*** Provided data Section Begins ***

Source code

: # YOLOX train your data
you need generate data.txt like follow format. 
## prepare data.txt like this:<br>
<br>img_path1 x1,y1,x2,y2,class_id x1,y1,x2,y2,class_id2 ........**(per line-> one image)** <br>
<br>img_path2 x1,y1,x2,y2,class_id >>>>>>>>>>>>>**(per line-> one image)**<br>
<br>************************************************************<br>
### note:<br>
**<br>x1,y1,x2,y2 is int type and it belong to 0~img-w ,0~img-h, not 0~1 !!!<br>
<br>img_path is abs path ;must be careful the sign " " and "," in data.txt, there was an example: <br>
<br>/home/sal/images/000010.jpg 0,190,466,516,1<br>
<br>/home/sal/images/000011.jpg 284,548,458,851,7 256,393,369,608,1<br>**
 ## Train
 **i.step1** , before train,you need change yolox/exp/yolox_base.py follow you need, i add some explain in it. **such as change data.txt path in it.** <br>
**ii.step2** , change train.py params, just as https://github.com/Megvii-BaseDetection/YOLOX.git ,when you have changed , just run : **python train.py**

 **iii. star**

*** Provided data Section Ends ***

What is needed -
When a line contains the string "like", copy it from the records.

Output of the task -
you need generate data.txt like follow format. 
## prepare data.txt like this:<br>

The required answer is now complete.